If the Europeans dont want it, let them handle affairs by themselves.


----------



## JugBR (Jul 23, 2008)

syscom3 said:


> Just why do we insist in placing a missle defense system in a region of the world that doesnt want us there to begin with?
> 
> If the Europeans dont want it, let them handle affairs by themselves.



they can buy a defense system i they want. they have money for that. 

but my question is why to push russia if the soviet union falled in 92 and they are a democratic free nation ? if iran cant drop bombs in europe, why do this missile defence ?

doesnt been more logical invite russia to nato and incentivate them to cooperate with the atlantic alliance ?


----------



## syscom3 (Jul 23, 2008)

JugBR said:


> doesnt been more logical invite russia to nato and incentivate them to cooperate with the atlantic alliance ?




More than one person has asked that too.


----------



## JugBR (Jul 23, 2008)

treat them as enemies and they will behave as enemies. the Soviet Union no longer exists, why keep Russia away from Western powers decisions ?


----------



## Milos Sijacki (Jul 24, 2008)

USA to invite RUSSIA into NATO???

Personally, I find that SO impossible to happen.....

USA doesn't want Russia and Russia doesn't want USA, that is how the things are.


----------



## Ramirezzz (Jul 24, 2008)

well they plan to use the Cuban bases mainly for the refuelling purposes for the Atlantic patrol flights, it's what they did every year in 70ies and 80ies, so no really Cuban crisis here.


----------



## stasoid (Jul 24, 2008)

Blackjack on its way to Cuba.


----------



## pbfoot (Jul 24, 2008)

I'll guarantee they never got there unnoticed , this being said as a witness to multitudes of scrambles ,


----------



## FLYBOYJ (Jul 24, 2008)

Ramirezzz said:


> well they plan to use the Cuban bases mainly for the refuelling purposes for the Atlantic patrol flights, it's what they did every year in 70ies and 80ies, so no really Cuban crisis here.


I agree 100%


----------



## Matt308 (Jul 24, 2008)

Haztoys said:


> Just wondering is all Matt .."I" was thinking Germany or so..I am wrong as I see...  ...



Hey no offense mean Haz, just that it seems like in today's PC world the US of A is so quickly to be blamed for evil or subterfuge. Yes we have short range attack aircraft at bases such as Japan, South Korea, Alaska and areas of Europe whose MOST capable operation is the F-15E equivalent.

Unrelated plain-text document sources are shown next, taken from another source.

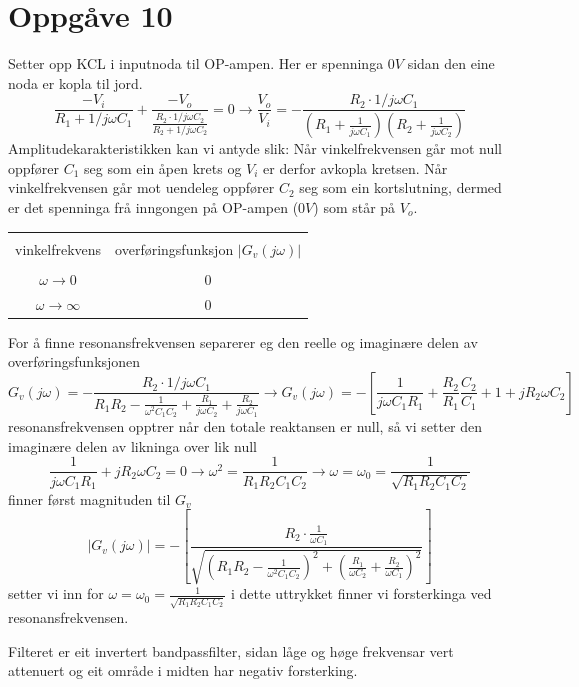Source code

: \documentclass[12pt,a4paper]{article}
\begin{document}
  \section*{Oppgåve 10}
    Setter opp KCL i inputnoda til OP-ampen. Her er spenninga $0V$ sidan den eine
    noda er kopla til jord.
    \begin{equation}
      \frac{-V_i}{R_1 + 1/j\omega C_1} +
      \frac{-V_o}{\frac{R_2\cdot 1/j\omega C_2}{R_2 + 1/j\omega C_2}} = 0
      \rightarrow \frac{V_o}{V_i} = -\frac{R_2\cdot 1/j\omega C_1}
      {\left( R_1 + \frac{1}{j\omega C_1} \right) \left( R_2 + \frac{1}{j\omega C_2} \right)}
    \end{equation}
    Amplitudekarakteristikken kan vi antyde slik: Når vinkelfrekvensen går mot null
    oppfører $C_1$ seg som ein åpen krets og $V_i$ er derfor avkopla kretsen. Når
    vinkelfrekvensen går mot uendeleg oppfører $C_2$ seg som ein kortslutning, dermed er det
    spenninga frå inngongen på OP-ampen ($0V$) som står på $V_o$.
    \begin{center}
      \begin{tabular}{|c|c|}
        \hline
         & \\
        vinkelfrekvens & overføringsfunksjon $|G_v(j\omega)|$ \\
         & \\
        \hline
        $\omega \rightarrow 0$ & 0 \\
        \hline
        $\omega \rightarrow \infty$ & 0 \\
        \hline
      \end{tabular}
    \end{center}
    For å finne resonansfrekvensen separerer eg den reelle og imaginære delen av 
    overføringsfunksjonen
    \begin{equation}
      G_v(j\omega) = - \frac{R_2 \cdot 1/j\omega C_1}
      {R_1R_2 - \frac{1}{\omega^2C_1C_2} + \frac{R_1}{j\omega C_2} + \frac{R_2}{j\omega C_1}}
      \rightarrow G_v(j\omega) = 
      - \left[ \frac{1}{j\omega C_1R_1} + \frac{R_2}{R_1}\frac{C_2}{C_1}
      + 1 + jR_2\omega C_2 \right]
    \end{equation}
    resonansfrekvensen opptrer når den totale reaktansen er null, så vi setter den imaginære
    delen av likninga over lik null
    \begin{equation}
      \frac{1}{j\omega C_1R_1} + jR_2\omega C_2 = 0 \rightarrow
      \omega ^2 = \frac{1}{R_1R_2C_1C_2} \rightarrow
      \omega = \omega _0 = \frac{1}{\sqrt{R_1R_2C_1C_2}}
    \end{equation}
    finner først magnituden til $G_v$
    \begin{equation}
      |G_v(j\omega)| = - \left[ \frac{R_2 \cdot\frac{1}{\omega C_1}}
      {\sqrt{ \left(R_1R_2 - \frac{1}{\omega ^2 C_1C_2} \right)^2 +
              \left(\frac{R_1}{\omega C_2} + \frac{R_2}{\omega C_1} \right)^2}} \right]
    \end{equation}
    setter vi inn for $\omega = \omega _0 = \frac{1}{\sqrt{R_1R_2C_1C_2}}$ i dette uttrykket
    finner vi forsterkinga ved resonansfrekvensen.

    \bigskip

    Filteret er eit invertert bandpassfilter, sidan låge og høge frekvensar vert
    attenuert og eit område i midten har negativ forsterking.
\end{document}
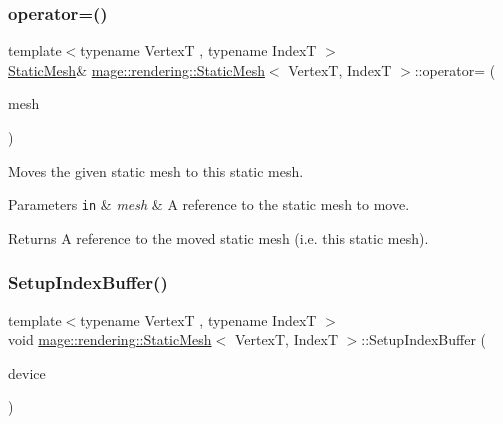 \subsubsection{\texorpdfstring{operator=()}{operator=()}\hspace{0.1cm}{\footnotesize\ttfamily [2/2]}}
{\footnotesize\ttfamily template$<$typename VertexT , typename IndexT $>$ \\
\mbox{\hyperlink{classmage_1_1rendering_1_1_static_mesh}{Static\+Mesh}}\& \mbox{\hyperlink{classmage_1_1rendering_1_1_static_mesh}{mage\+::rendering\+::\+Static\+Mesh}}$<$ VertexT, IndexT $>$\+::operator= (\begin{DoxyParamCaption}\item[{\mbox{\hyperlink{classmage_1_1rendering_1_1_static_mesh}{Static\+Mesh}}$<$ VertexT, IndexT $>$ \&\&}]{mesh }\end{DoxyParamCaption})\hspace{0.3cm}{\ttfamily [noexcept]}}

Moves the given static mesh to this static mesh.


\begin{DoxyParams}[1]{Parameters}
\mbox{\tt in}  & {\em mesh} & A reference to the static mesh to move. \\
\hline
\end{DoxyParams}
\begin{DoxyReturn}{Returns}
A reference to the moved static mesh (i.\+e. this static mesh). 
\end{DoxyReturn}
\mbox{\label{classmage_1_1rendering_1_1_static_mesh_acd815df7e87dde687613e3f4d5acc564}} 
\subsubsection{\texorpdfstring{Setup\+Index\+Buffer()}{SetupIndexBuffer()}}
{\footnotesize\ttfamily template$<$typename VertexT , typename IndexT $>$ \\
void \mbox{\hyperlink{classmage_1_1rendering_1_1_static_mesh}{mage\+::rendering\+::\+Static\+Mesh}}$<$ VertexT, IndexT $>$\+::Setup\+Index\+Buffer (\begin{DoxyParamCaption}\item[{I\+D3\+D11\+Device \&}]{device }\end{DoxyParamCaption})\hspace{0.3cm}{\ttfamily [private]}}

But we sure don't stage B-1s, B-2s or B-52s at any of those bases. Sure we could in time of need. But to do so would only provoke Russia and China. So why would they do the same to provoke us.

And if they do stage Tu-95s or Tu-160s in Cuba, then I say gloves are off for those Russian effers.


----------



## Haztoys (Jul 24, 2008)

Matt308 said:


> Hey no offense mean Haz, just that it seems like in today's PC world the US of A is so quickly to be blamed for evil or subterfuge. Yes we have short range attack aircraft at bases such as Japan, South Korea, Alaska and areas of Europe whose MOST capable operation is the F-15E equivalent.
> 
> But we sure don't stage B-1s, B-2s or B-52s at any of those bases. Sure we could in time of need. But to do so would only provoke Russia and China. So why would they do the same to provoke us.
> 
> And if they do stage Tu-95s or Tu-160s in Cuba, then I say gloves are off for those Russian effers.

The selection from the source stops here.